The second grouping of new conservative thought is that associated explicitly with neoconservatism in the United States. Neoconservatism began as a response by certain disenchanted liberal thinkers in the 1960s and 1970s to the social damage they felt was being wrought by many liberal egalitarian programs of the day. Of particular concern to the neoconservatives was the negative cultural impact that they believed extensive state involvement in the economy was having on the work ethic and family structure of the most at-risk members of the population: racial minorities and the poor. They also worried about the international consequences of the pacifism of the new left and other liberal movements at the time of the Vietnam War (1959–1975). (While neoconservatives were not always strong defenders of the war, they were highly dismayed at the criticism of the United States that opposition to the war frequently involved.) As these thinkers began to align themselves with conservative movements more thoroughly, a new line of argument emerged. This argument was characterized by an openness to liberal programs but also a suspicion of them: a suspicion not driven by a libertarian commitment to fiscal responsibility but rather by sociological concerns about the collapsing of patriotism, civic bonds, and family stability. Their emphasis on strength and discipline in both domestic and international matters, and their belief that the experimentation and innovation of liberal social and economic policies was helping to undermine the state’s cultural strength, fit very well with the other, aforementioned form of fusion conservatism. This affinity led to some neoconservatives in the United States, Canada, and Great Britain going so far as to embrace elements of the socially conservative Christian perspective, though new conservatism or the new right in some other states is notable, on the contrary, for its eschewing of any social or Christian conservatism.

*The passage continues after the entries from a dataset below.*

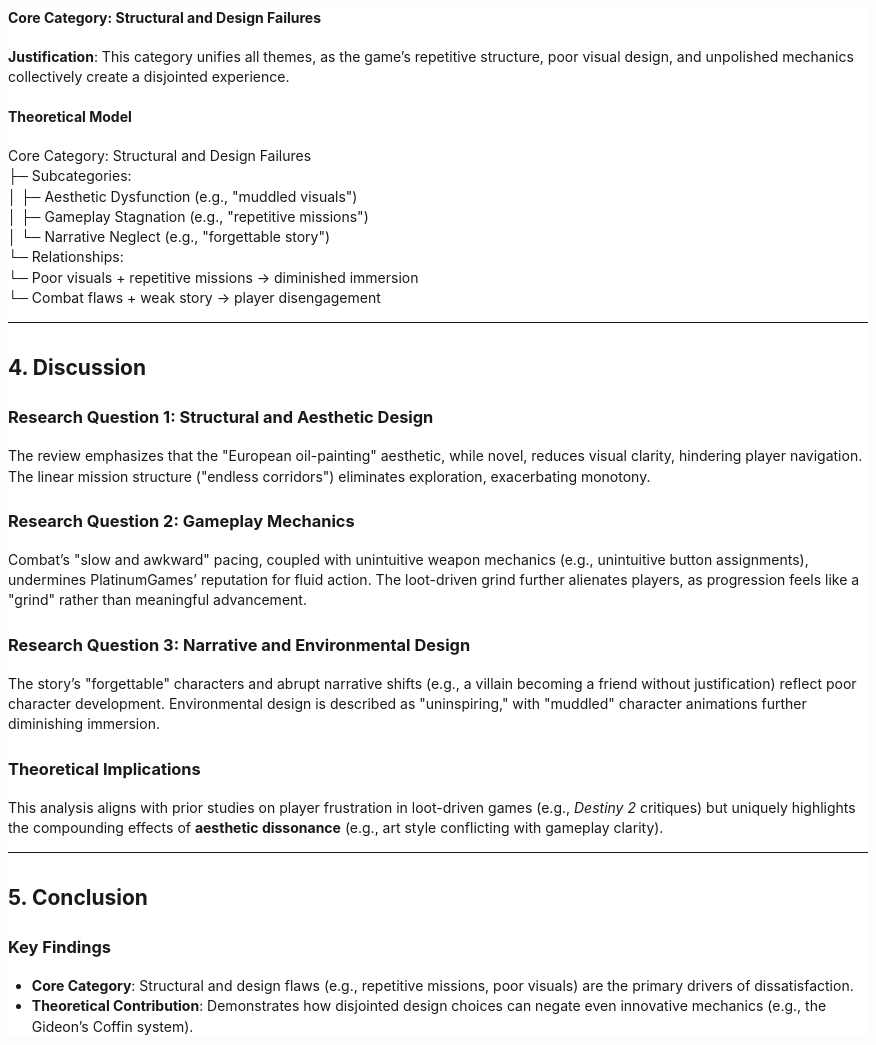 #### **Core Category: Structural and Design Failures**  
**Justification**: This category unifies all themes, as the game’s repetitive structure, poor visual design, and unpolished mechanics collectively create a disjointed experience.  

#### **Theoretical Model**  
  
Core Category: Structural and Design Failures  
├─ Subcategories:  
│  ├─ Aesthetic Dysfunction (e.g., "muddled visuals")  
│  ├─ Gameplay Stagnation (e.g., "repetitive missions")  
│  └─ Narrative Neglect (e.g., "forgettable story")  
└─ Relationships:  
   └─ Poor visuals + repetitive missions → diminished immersion  
      └─ Combat flaws + weak story → player disengagement  
  

---

## 4. Discussion  

### Research Question 1: Structural and Aesthetic Design  
The review emphasizes that the "European oil-painting" aesthetic, while novel, reduces visual clarity, hindering player navigation. The linear mission structure ("endless corridors") eliminates exploration, exacerbating monotony.  

### Research Question 2: Gameplay Mechanics  
Combat’s "slow and awkward" pacing, coupled with unintuitive weapon mechanics (e.g., unintuitive button assignments), undermines PlatinumGames’ reputation for fluid action. The loot-driven grind further alienates players, as progression feels like a "grind" rather than meaningful advancement.  

### Research Question 3: Narrative and Environmental Design  
The story’s "forgettable" characters and abrupt narrative shifts (e.g., a villain becoming a friend without justification) reflect poor character development. Environmental design is described as "uninspiring," with "muddled" character animations further diminishing immersion.  

### Theoretical Implications  
This analysis aligns with prior studies on player frustration in loot-driven games (e.g., *Destiny 2* critiques) but uniquely highlights the compounding effects of **aesthetic dissonance** (e.g., art style conflicting with gameplay clarity).  

---

## 5. Conclusion  

### Key Findings  
- **Core Category**: Structural and design flaws (e.g., repetitive missions, poor visuals) are the primary drivers of dissatisfaction.  
- **Theoretical Contribution**: Demonstrates how disjointed design choices can negate even innovative mechanics (e.g., the Gideon’s Coffin system).  
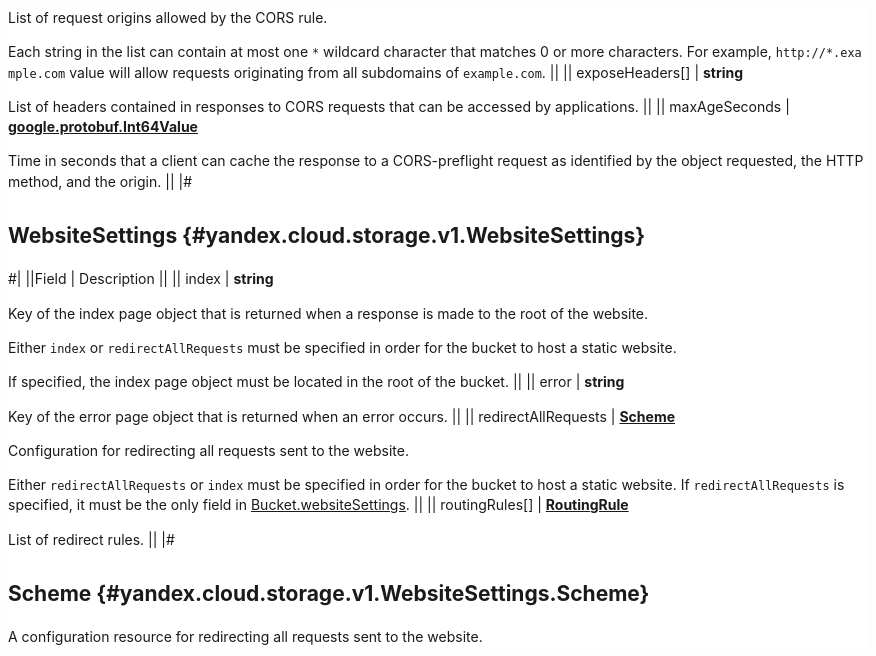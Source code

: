 List of request origins allowed by the CORS rule.

Each string in the list can contain at most one `*` wildcard character that matches 0 or more characters.
For example, `http://*.example.com` value will allow requests originating from all subdomains of `example.com`. ||
|| exposeHeaders[] | **string**

List of headers contained in responses to CORS requests that can be accessed by applications. ||
|| maxAgeSeconds | **[google.protobuf.Int64Value](https://developers.google.com/protocol-buffers/docs/reference/csharp/class/google/protobuf/well-known-types/int64-value)**

Time in seconds that a client can cache the response to a CORS-preflight request as identified by the
object requested, the HTTP method, and the origin. ||
|#

## WebsiteSettings {#yandex.cloud.storage.v1.WebsiteSettings}

#|
||Field | Description ||
|| index | **string**

Key of the index page object that is returned when a response is made to the root of the website.

Either `index` or `redirectAllRequests` must be specified in order for the bucket to host a static website.

If specified, the index page object must be located in the root of the bucket. ||
|| error | **string**

Key of the error page object that is returned when an error occurs. ||
|| redirectAllRequests | **[Scheme](#yandex.cloud.storage.v1.WebsiteSettings.Scheme)**

Configuration for redirecting all requests sent to the website.

Either `redirectAllRequests` or `index` must be specified in order for the bucket to host a static website.
If `redirectAllRequests` is specified, it must be the only field in [Bucket.websiteSettings](#yandex.cloud.storage.v1.Bucket). ||
|| routingRules[] | **[RoutingRule](#yandex.cloud.storage.v1.WebsiteSettings.RoutingRule)**

List of redirect rules. ||
|#

## Scheme {#yandex.cloud.storage.v1.WebsiteSettings.Scheme}

A configuration resource for redirecting all requests sent to the website.
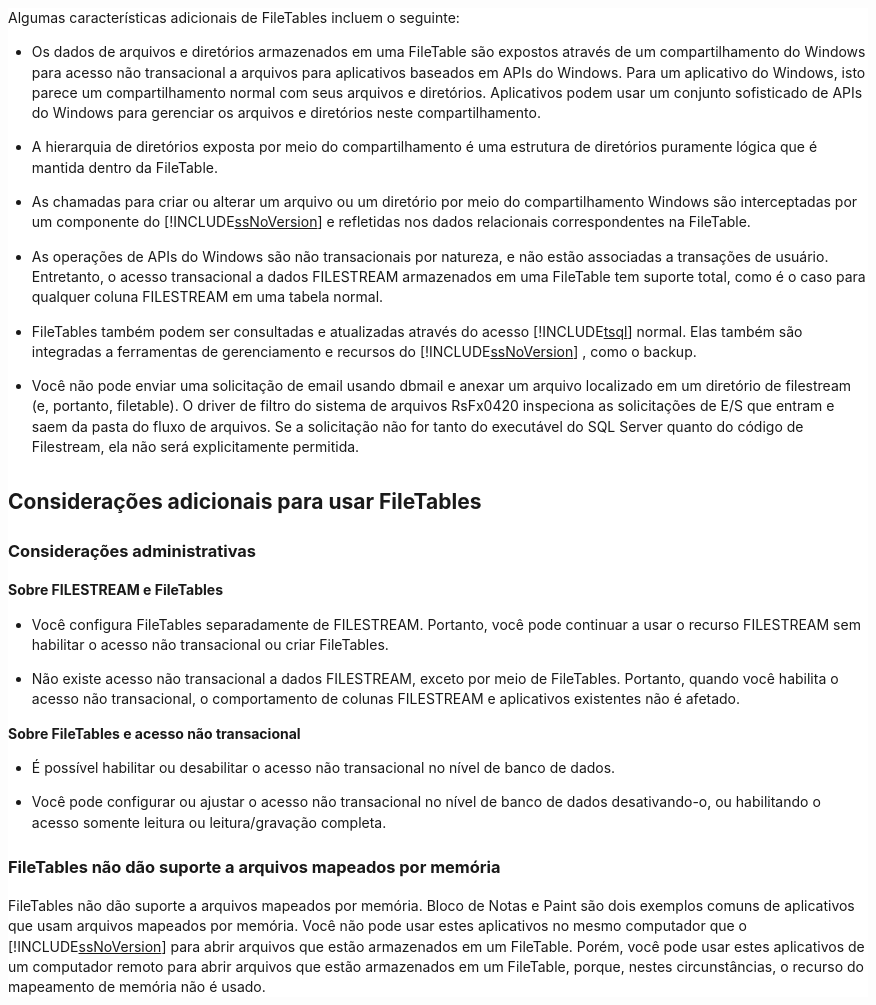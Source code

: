  Algumas características adicionais de FileTables incluem o seguinte:  
  
-   Os dados de arquivos e diretórios armazenados em uma FileTable são expostos através de um compartilhamento do Windows para acesso não transacional a arquivos para aplicativos baseados em APIs do Windows. Para um aplicativo do Windows, isto parece um compartilhamento normal com seus arquivos e diretórios. Aplicativos podem usar um conjunto sofisticado de APIs do Windows para gerenciar os arquivos e diretórios neste compartilhamento.  
  
-   A hierarquia de diretórios exposta por meio do compartilhamento é uma estrutura de diretórios puramente lógica que é mantida dentro da FileTable.  
  
-   As chamadas para criar ou alterar um arquivo ou um diretório por meio do compartilhamento Windows são interceptadas por um componente do [!INCLUDE[ssNoVersion](../../includes/ssnoversion-md.md)] e refletidas nos dados relacionais correspondentes na FileTable.  
  
-   As operações de APIs do Windows são não transacionais por natureza, e não estão associadas a transações de usuário. Entretanto, o acesso transacional a dados FILESTREAM armazenados em uma FileTable tem suporte total, como é o caso para qualquer coluna FILESTREAM em uma tabela normal.  
  
-   FileTables também podem ser consultadas e atualizadas através do acesso [!INCLUDE[tsql](../../includes/tsql-md.md)] normal. Elas também são integradas a ferramentas de gerenciamento e recursos do [!INCLUDE[ssNoVersion](../../includes/ssnoversion-md.md)] , como o backup.  

-   Você não pode enviar uma solicitação de email usando dbmail e anexar um arquivo localizado em um diretório de filestream (e, portanto, filetable). O driver de filtro do sistema de arquivos RsFx0420 inspeciona as solicitações de E/S que entram e saem da pasta do fluxo de arquivos. Se a solicitação não for tanto do executável do SQL Server quanto do código de Filestream, ela não será explicitamente permitida.
  
##  <a name="additional"></a> Considerações adicionais para usar FileTables  
  
###  <a name="DBA"></a> Considerações administrativas  
 **Sobre FILESTREAM e FileTables**  
  
-   Você configura FileTables separadamente de FILESTREAM. Portanto, você pode continuar a usar o recurso FILESTREAM sem habilitar o acesso não transacional ou criar FileTables.  
  
-   Não existe acesso não transacional a dados FILESTREAM, exceto por meio de FileTables. Portanto, quando você habilita o acesso não transacional, o comportamento de colunas FILESTREAM e aplicativos existentes não é afetado.  
  
 **Sobre FileTables e acesso não transacional**  
  
-   É possível habilitar ou desabilitar o acesso não transacional no nível de banco de dados.  
  
-   Você pode configurar ou ajustar o acesso não transacional no nível de banco de dados desativando-o, ou habilitando o acesso somente leitura ou leitura/gravação completa.  
   
###  <a name="memory"></a> FileTables não dão suporte a arquivos mapeados por memória  
 FileTables não dão suporte a arquivos mapeados por memória. Bloco de Notas e Paint são dois exemplos comuns de aplicativos que usam arquivos mapeados por memória. Você não pode usar estes aplicativos no mesmo computador que o [!INCLUDE[ssNoVersion](../../includes/ssnoversion-md.md)] para abrir arquivos que estão armazenados em um FileTable. Porém, você pode usar estes aplicativos de um computador remoto para abrir arquivos que estão armazenados em um FileTable, porque, nestes circunstâncias, o recurso do mapeamento de memória não é usado.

Fusion conservatism has been a successful enough ideology that social and fiscal conservatives have mostly made their peace with it and embraced the movements and parties that have carried the ideology forward. Similarly, the arguments of neoconservatives along with those of social conservatives have evolved into a variety of civic-minded, “compassionate conservative” policies, such as faith-based initiatives that make use of churches and other religious organizations to administer social welfare programs. Most new conservatives bring to conservatism generally a greater concern for pursuing egalitarian goals, so long as this can be done without doing damage to the cultural virtues and foundations that a capitalist society requires. At the same time, their belief in the importance and integrity of the nation has led them to embrace an ideological commitment to the appropriateness of using one’s national strength to promote certain values around the world.

Bibliography:

  1. Buckley,William F. Up From Liberalism. New York: Stein and Day, 1984
  2. . Gray, John. Beyond the new right. London: Routledge, 1993.
  3. Kristol, Irving. Neo-Conservatism:The Autobiography of an Idea. Chicago: Ivan R. Dee, 1999.
  4. Lienesch, Michael. Redeeming America. Chapel Hill: University of North Carolina Press, 1993.
  5. McGirr, Lisa. Suburban Warriors: The Origin of the New American Right. Princeton: Princeton University Press, 2002.
  6. Moynihan, Daniel Patrick. A Personal History of Social Policy. Cambridge, Mass.: Harvard University Press, 1997.
  7. Murray, Charles. Losing Ground. New York: Basic Books, 1994.
  8. Schumpeter, Joseph. Capitalism, Socialism, and Democracy. New York: Harper and Row, 1975.